I want to get the IDs of the atoms in a group, something like this works:

    def get_ids_in_group(self, lmp: lammps, group: str) -> np.ndarray:
        """Returns the IDs of the atoms in a group.

        Parameters
        ----------
        lmp : lammps
            The LAMMPS object.
        group : str
            The name of the group.

        Returns
        -------
        np.ndarray
            The IDs of the atoms in the group.
        """
        lmp.command(f"compute idlist {group} property/atom id")
        lmp.command("run 0 pre no post no")
        raw_ids = lmp.numpy.extract_compute("idlist", 1, 1).astype(int)
        lmp.command("uncompute idlist")
        group_ids = raw_ids[raw_ids != 0]
        return group_ids

My concern is efficiency, raw_ids is the same length as the number of atoms in the simulation (or in the corresponding processor), so it can be huge, leading to performance issues. Is there a better way of doing this?

The problem with your code is creating and delete a compute and having a run statement. That is both wasting CPU time and memory, too. You can just use

tags = lmp.numpy.extract_atom('id')
masks = lmp.numpy.extract_atom('mask')

and “tags” is a NumPy array with the atomIDs (aka tags) for all local atoms and “masks” is an arrays with the group bitmasks. This is using the same physical memory as C++ so there is no waste with copying and similar. You then need to loop over both lists at the same time to create the list of atomIDs for a group.

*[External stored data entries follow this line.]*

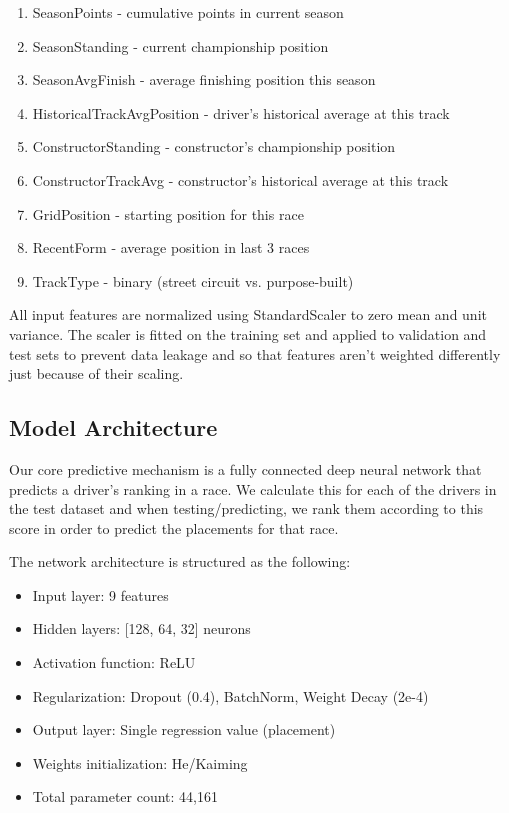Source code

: \documentclass{article}
\begin{document}
\begin{enumerate}
    \item SeasonPoints - cumulative points in current season
    \item SeasonStanding - current championship position
    \item SeasonAvgFinish - average finishing position this season
    \item HistoricalTrackAvgPosition - driver's historical average at this track
    \item ConstructorStanding - constructor's championship position
    \item ConstructorTrackAvg - constructor's historical average at this track
    \item GridPosition - starting position for this race
    \item RecentForm - average position in last 3 races
    \item TrackType - binary (street circuit vs. purpose-built)
\end{enumerate}

All input features are normalized using StandardScaler to zero mean and unit variance. The scaler is fitted on the training set and applied to validation and test sets to prevent data leakage and so that features aren't weighted differently just because of their scaling.

\subsection{Model Architecture}

Our core predictive mechanism is a fully connected deep neural network that predicts a driver's ranking in a race. We calculate this for each of the drivers in the test dataset and when testing/predicting, we rank them according to this score in order to predict the placements for that race.

The network architecture is structured as the following:

\begin{itemize}
    \item Input layer: 9 features
    \item Hidden layers: [128, 64, 32] neurons
    \item Activation function: ReLU
    \item Regularization: Dropout (0.4), BatchNorm, Weight Decay (2e-4)
    \item Output layer: Single regression value (placement)
    \item Weights initialization: He/Kaiming
    \item Total parameter count: 44,161
\end{itemize}
\end{document}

If your groups don’t change, this needs to be done only once.

1 Like

Thanks for your useful and complete answer, I was using a compute because that is what I was using in a LAMMPS script (no Python), probably not efficient neither.

Here is the new code with your suggestions:

    def get_ids_in_group(self, lmp: lammps, group: str) -> np.ndarray:
        """Returns the IDs of the atoms in a group.

        Parameters
        ----------
        lmp : lammps
            The LAMMPS object.
        group : str
            The name of the group.

        Returns
        -------
        np.ndarray
            The global IDs of the atoms in the group.
        """
        ids = lmp.numpy.extract_atom("id")
        masks = lmp.numpy.extract_atom("mask")
        group_list = lmp.available_ids("group")
        try:
            idx = group_list.index(group)
        except ValueError as e:
            raise NameError(f"group '{group}' is not defined") from e
        group_bit = 1 << idx
        return ids[(masks & group_bit) != 0]

Hi again, just a little improvement to get any property for the atoms if someone needs it:

    def get_properties_from_group(
        self, lmp: lammps, group: str, properties: list[str]
    ) -> dict[str, np.ndarray]:
        """Returns the requested properties of a group of atoms.

        Parameters
        ----------
        lmp : lammps
            The LAMMPS object.
        group : str
            The name of the group.
        properties : list[str]
            The properties to extract.

        Returns
        -------
        dict[str, np.ndarray]
            The properties of the atoms in the group.
        """
        masks = lmp.numpy.extract_atom("mask")
        group_list = lmp.available_ids("group")
        try:
            idx = group_list.index(group)
        except ValueError as e:
            raise NameError(f"group '{group}' is not defined") from e
        group_bit = 1 << idx
        membership = (masks & group_bit) != 0
        result = {}
        for prop in properties:
            try:
                result[prop] = lmp.numpy.extract_atom(prop)[membership]
            except TypeError as e:  # returning None if the property is not defined
                raise NameError(f"Property '{prop}' is not defined") from e
        return result
1 Like